New York isn’t alone in this clean energy contradiction. Illinois, for instance, will see the closure of two nuclear power plants this fall. These two plants provide power to more than 4 million homes but have such dramatic revenue shortages that they will be unable to operate. Elected officials from both parties have criticized the move, but the fact remains that the government itself is standing in the way of a more prosperous American nuclear industry. 

These two examples are not only tragic for the local communities that will lose thousands of jobs and megawatts of clean energy, but they’re indicative of a policy failure that will have serious implications for the United States’ ability to fight climate change.
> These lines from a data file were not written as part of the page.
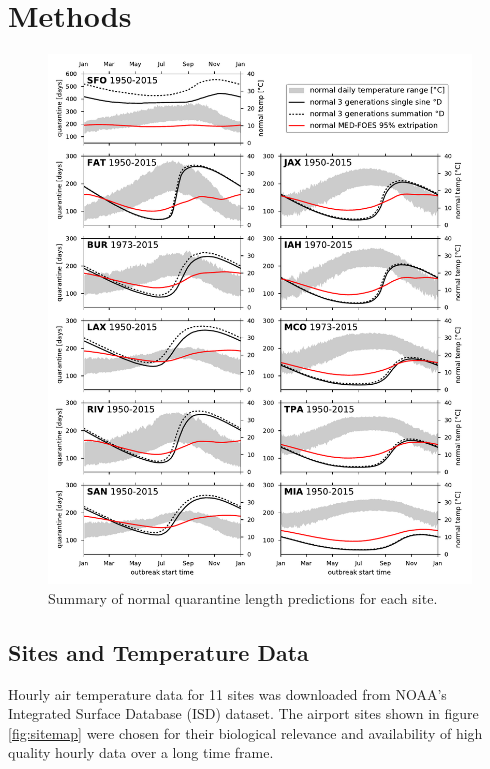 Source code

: \documentclass[10pt,a4paper,twocolumn]{article}
\begin{document}
\section*{Methods}


\begin{figure}[ht!] %
\centering
\includegraphics[width=1\textwidth]{figs/fig_main.pdf}
\caption{\label{fig:main_summary}Summary of normal quarantine length predictions for each site.}
\end{figure}



\subsection*{Sites and Temperature Data}
Hourly air temperature data for 11 sites was downloaded from 
NOAA's Integrated Surface Database (ISD) dataset\cite{smith_integrated_2011,NOAA_ISD_portal}.
The airport sites shown in figure \ref{fig:sitemap} 
were chosen for their biological relevance and 
availability of high quality hourly data over a long time frame.
\end{document}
It’s imperative that we get the government out of its own way on nuclear power. Studies show that nuclear regulations introduced in the 1970s increased the quantity of piping by 50 percent, steel by 41 percent, electrical cable by 36 percent, and concrete per megawatt by 27 percent, causing construction costs to balloon 200 percent. Moreover, the Nuclear Regulatory Commission's permitting process review is prohibitively long and expensive. It takes an average nuclear plant 80 months to get permitted, before being subject to $60 million in regulatory costs every single year. 


Part of an all-of-the-above energy approach is allowing all energy sources to compete on an even playing field. Renewable sources such as wind and solar are important, but if we’re handicapping a power source as important as nuclear, we’re doomed to fail. Currently, our energy landscape is tilted very heavily in favor of traditional fossil fuels, and very heavily against nuclear. In order to redress this travesty, both for the sake of the planet and for the Americans nuclear can provide with abundant, cheap energy, we must radically reform our regulatory process, fast-track nuclear permitting, and support early-stage innovation in next-generation technologies that are even safer than their older counterparts. Then, and only then, nuclear plants won’t be forced to shut prematurely over government-imposed cost and red tape barriers. 

It may be too late for Indian Point, but there is still time to improve the economic and regulatory environment for nuclear energy in the United States. If we’re serious about climate change, we’ll get serious about nuclear power. 

Christopher Barnard is the National Policy Director at the American Conservation Coalition (ACC).